Report Reveals Christian Songs are ‘Unrelentingly Cheerful’
Veronica NeffingerReligious persecution, missions, Christianity around the world
- 2016 Jun 03
According to RelevantMagazine.com, the data for the study was collected by Nate Silver of FiveThirtyEight, a site operated by ESPN which specializes in analyzing data using math.
The analytics specialists at FiveThirtyEight recently decided to analyze how upbeat modern Christian music is. Consistent with what many fans have acknowledged, contemporary Christian music was found to be “unrelentingly cheerful.”
Those analyzing the data “took a look at the last five years of Billboard’s year-end top 50 Christian songs” to find “pairs of concepts across the entire collection of lyrics (life and death, grace and sin, etc.) and calculated the ratio of positive to negative words.”

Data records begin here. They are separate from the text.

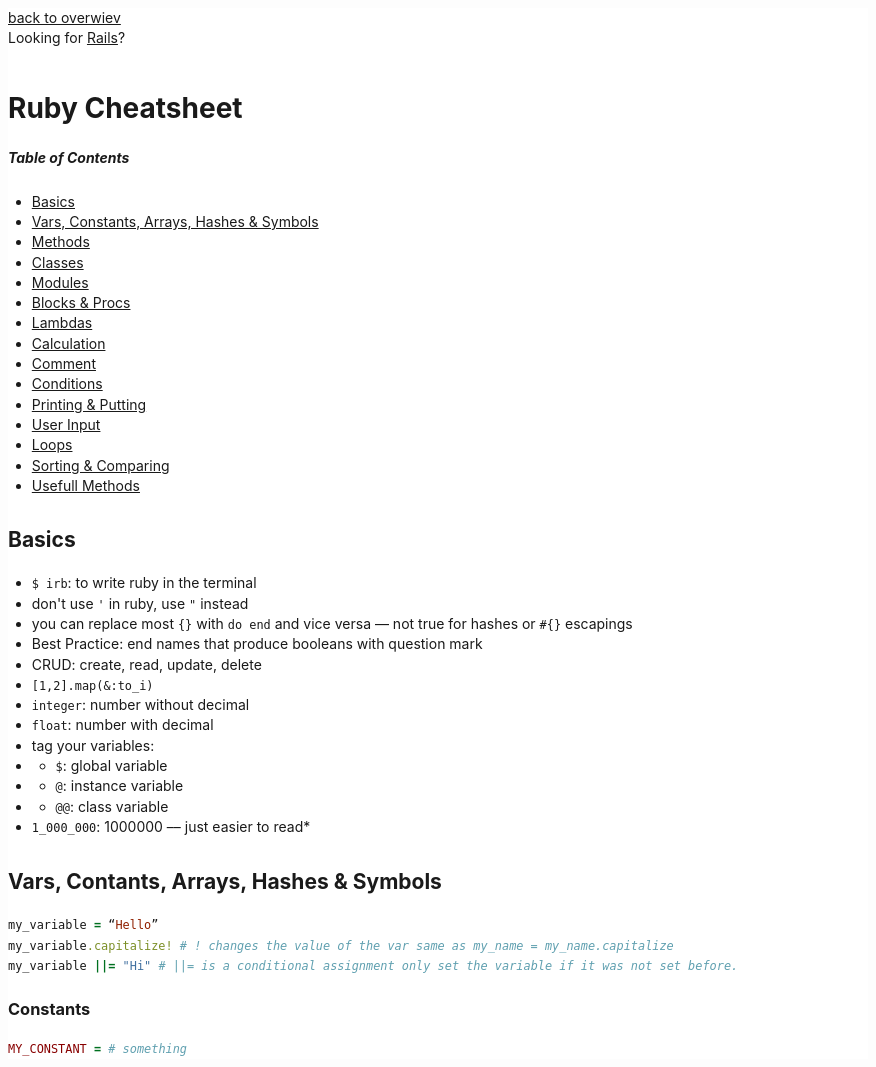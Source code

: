 [back to overwiev](/../..)  
Looking for [Rails](../master/Ruby-on-Rails-Cheatsheet.md)?

# Ruby Cheatsheet

##### Table of Contents

- [Basics](#basics)  
- [Vars, Constants, Arrays, Hashes & Symbols](#vars-constants-arrays-hashes--symbols)  
- [Methods](#methods)
- [Classes](#classes)
- [Modules](#modules)
- [Blocks & Procs](#blocks--procs)  
- [Lambdas](#lambdas)
- [Calculation](#calculation)  
- [Comment](#comment)  
- [Conditions](#conditions)  
- [Printing & Putting](#printing--putting)  
- [User Input](#user-input)  
- [Loops](#loops)
- [Sorting & Comparing](#sorting--comparing)  
- [Usefull Methods](#usefull-methods)

## Basics

- `$ irb`: to write ruby in the terminal
- don't use `'` in ruby, use `"` instead
- you can replace most `{}` with `do end` and vice versa –– not true for hashes or `#{}` escapings
- Best Practice: end names that produce booleans with question mark
- CRUD: create, read, update, delete
- `[1,2].map(&:to_i)`
- `integer`: number without decimal
- `float`: number with decimal
- tag your variables:
- - `$`: global variable
- - `@`: instance variable
- - `@@`: class variable
- `1_000_000`: 1000000 –– just easier to read\*

## Vars, Contants, Arrays, Hashes & Symbols

```Ruby 
my_variable = “Hello”
my_variable.capitalize! # ! changes the value of the var same as my_name = my_name.capitalize
my_variable ||= "Hi" # ||= is a conditional assignment only set the variable if it was not set before.
```

### Constants

```Ruby
MY_CONSTANT = # something
```
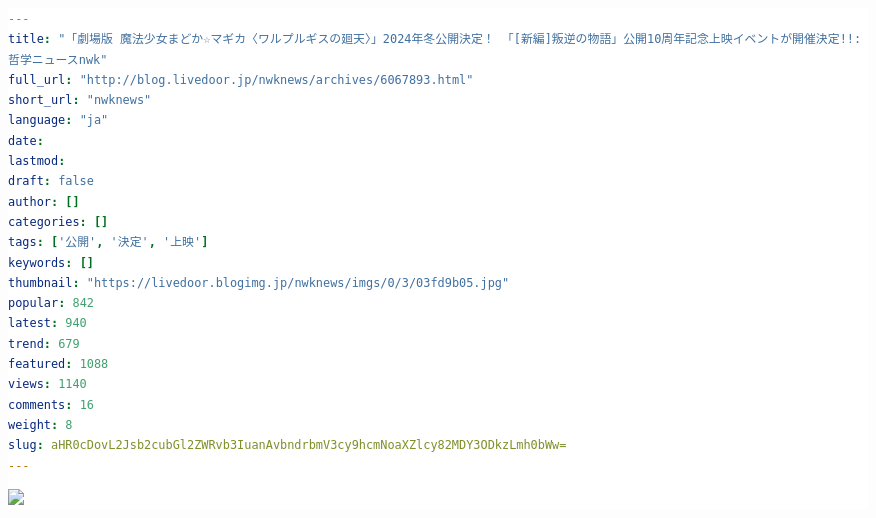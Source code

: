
 ```yaml
---
title: "「劇場版 魔法少女まどか☆マギカ〈ワルプルギスの廻天〉」2024年冬公開決定！ 「[新編]叛逆の物語」公開10周年記念上映イベントが開催決定!!:哲学ニュースnwk"
full_url: "http://blog.livedoor.jp/nwknews/archives/6067893.html"
short_url: "nwknews"
language: "ja"
date: 
lastmod: 
draft: false
author: []
categories: []
tags: ['公開', '決定', '上映']
keywords: []
thumbnail: "https://livedoor.blogimg.jp/nwknews/imgs/0/3/03fd9b05.jpg"
popular: 842
latest: 940
trend: 679
featured: 1088
views: 1140
comments: 16
weight: 8
slug: aHR0cDovL2Jsb2cubGl2ZWRvb3IuanAvbndrbmV3cy9hcmNoaXZlcy82MDY3ODkzLmh0bWw=
---
```


![](https://livedoor.blogimg.jp/nwknews/imgs/0/3/03fd9b05.jpg)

The analysts then looked at specific words such as “grace” and “sin” and measured how many times each were used in popular Christian songs.
They found that Christian songwriters use “grace” 2.5 times more than “sin,” “life” eight times more than “death,” and “love” seven times more than “fear.”
The study also found that, compared to Christian music of the 1800’s, today Christian music was much more positive. Although older hymns and Christian songs still were positive and upbeat overall, they contained more references to sin, judgment, sorrow, and darkness than contemporary Christian songs.